Updating Statistics in Batches

probability
machine learning
streaming
How to calculate statistics on data streams or out-of-core datasets in a parallelizable way.
Published

April 13, 2025

# Simple Statistics

Simple statistics are common in a number of software and data domains because they are simple to calculate and simple to understand. Most common are the arithmetic mean and variance. For a given set of values, \(X\), the mean, \(\mu\), is a measure of central tendency and locates a central value of the distribution. The variance, \(\sigma^2\), provides a measure of the dispersion of the observed values of \(x\) about the central value \(\mu\) (Schott 2016, 20–25). \[ \begin{alignat*}{2} \text{E}(X) &= \mu &&= \frac{1}{N} \sum^N_{i=1} x_i \tag{mean} \\ \text{Var}(X) &= \sigma^2 &&= \frac{1}{N} \sum^N_{i=1} (x_i - \mu)^2 \tag{population variance} \end{alignat*} \]

Suppose we have a set of \(N=6\) values, \(X = [1, 2, 1, 2, 4, 5]\); then: \[ \begin{aligned} \mu &= \frac{1 + 2 + 1 + 2 + 4 + 5}{6} \\[10pt] \sigma^2 &= \frac{(1-2.5)^2 + (2-2.5)^2 + (1-2.5)^2 + (2-2.5)^2 + (4-2.5)^2 + (5-2.5)^2}{6} \end{aligned} \]

Code
import torch

X = torch.tensor([1.0, 2.0, 1.0, 2.0, 4.0, 5.0])

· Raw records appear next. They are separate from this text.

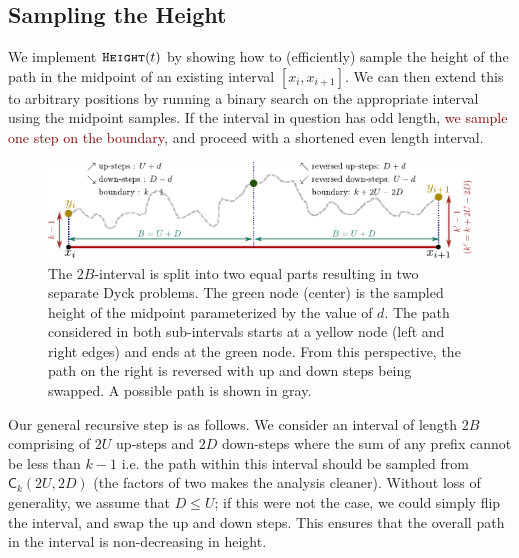 \subsection{Sampling the Height}
\label{sec:sampling_the_height}
We implement $\texttt{\textsc{Height}}(t)$ by showing how to (efficiently) sample the height of the path in the midpoint of an existing interval $[x_i, x_{i+1}]$.
We can then extend this to arbitrary positions by running a binary search on the appropriate interval using the midpoint samples.
If the interval in question has odd length, \textcolor{Maroon}{we sample one step on the boundary}, and proceed with a shortened even length interval.
\begin{figure}[htpb]
    \centering
    \includegraphics[width=\textwidth]{images/dyck_height_sampling.pdf}
    \caption{The $2B$-interval is split into two equal parts resulting in two separate Dyck problems.
             The green node (center) is the sampled height of the midpoint parameterized by the value of $d$.
             The path considered in both sub-intervals starts at a yellow node (left and right edges) and ends at the green node.
             From this perspective, the path on the right is reversed with up and down steps being swapped.
             A possible path is shown in gray.}
    \label{fig:dyck_height_sampling}
\end{figure}

Our general recursive step is as follows.
We consider an interval of length $2B$ comprising of $2U$ up-steps and $2D$ down-steps where the sum of any prefix cannot be less than $k-1$
i.e. the path within this interval should be sampled from $\mathsf C_k(2U,2D)$ (the factors of two makes the analysis cleaner).
Without loss of generality, we assume that $D\le U$; if this were not the case, we could simply flip the interval, and swap the up and down steps.
This ensures that the overall path in the interval is non-decreasing in height.

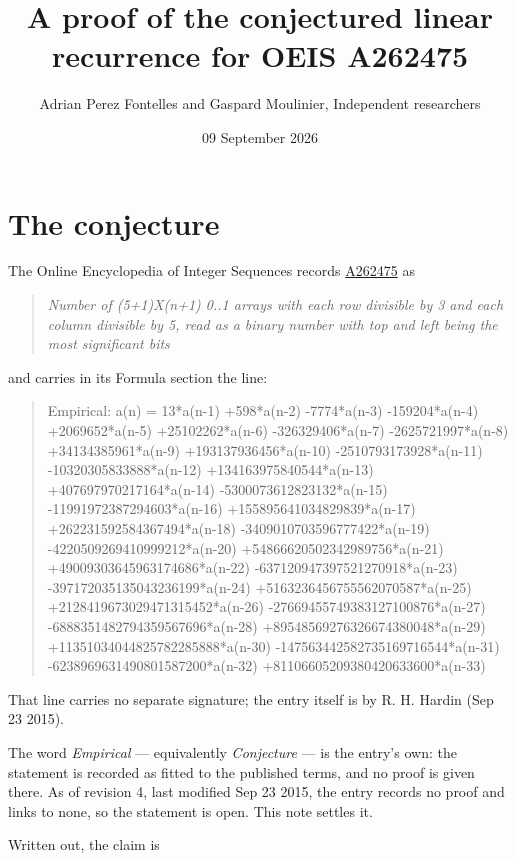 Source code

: \documentclass[11pt]{article}
\title{A proof of the conjectured linear recurrence for OEIS A262475}
\author{Adrian Perez Fontelles and Gaspard Moulinier, Independent researchers}
\date{09 September 2026}
\theoremstyle{definition}
\begin{document}
\maketitle
\section{The conjecture}

The Online Encyclopedia of Integer Sequences records \href{https://oeis.org/A262475}{A262475} as

\begin{quote}\itshape Number of (5+1)X(n+1) 0..1 arrays with each row divisible by 3 and each column divisible by 5, read as a binary number with top and left being the most significant bits\end{quote}

and carries in its Formula section the line:

\begin{quote}\ttfamily Empirical: a(n) = 13*a(n-1) +598*a(n-2) -7774*a(n-3) -159204*a(n-4) +2069652*a(n-5) +25102262*a(n-6) -326329406*a(n-7) -2625721997*a(n-8) +34134385961*a(n-9) +193137936456*a(n-10) -2510793173928*a(n-11) -10320305833888*a(n-12) +134163975840544*a(n-13) +407697970217164*a(n-14) -5300073612823132*a(n-15) -11991972387294603*a(n-16) +155895641034829839*a(n-17) +262231592584367494*a(n-18) -3409010703596777422*a(n-19) -4220509269410999212*a(n-20) +54866620502342989756*a(n-21) +49009303645963174686*a(n-22) -637120947397521270918*a(n-23) -397172035135043236199*a(n-24) +5163236456755562070587*a(n-25) +2128419673029471315452*a(n-26) -27669455749383127100876*a(n-27) -6888351482794359567696*a(n-28) +89548569276326674380048*a(n-29) +11351034044825782285888*a(n-30) -147563442582735169716544*a(n-31) -6238969631490801587200*a(n-32) +81106605209380420633600*a(n-33)\end{quote}

That line carries no separate signature; the entry itself is by R. H. Hardin (Sep 23 2015).

The word {\itshape Empirical} --- equivalently {\itshape Conjecture} --- is the entry's own: the statement is recorded as fitted to the published terms, and no proof is given there. As of revision 4, last modified Sep 23 2015, the entry records no proof and links to none, so the statement is open. This note settles it.

Written out, the claim is
\end{document}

print(f"mean = {X.mean()}")
print(f"var  = {X.var(correction=0)}")
print(f"sample_var = {X.var()}")
mean = 2.5
var  = 2.25
sample_var = 2.700000047683716

This should be no surprise if you’ve worked with data before and in theory, the mean and variance are straightforward to calculate. But in practice, datasets nowadays have become very large in the age of “Big Data”. Not only are datasets now too big to fit into memory, datasets are ever growing and constantly being updated. How do we calculate these measures if the data is too large to process in memory? How can we update these measures when new data is added to the dataset? Do we have to reprocess every value? What if we’re working with stream data?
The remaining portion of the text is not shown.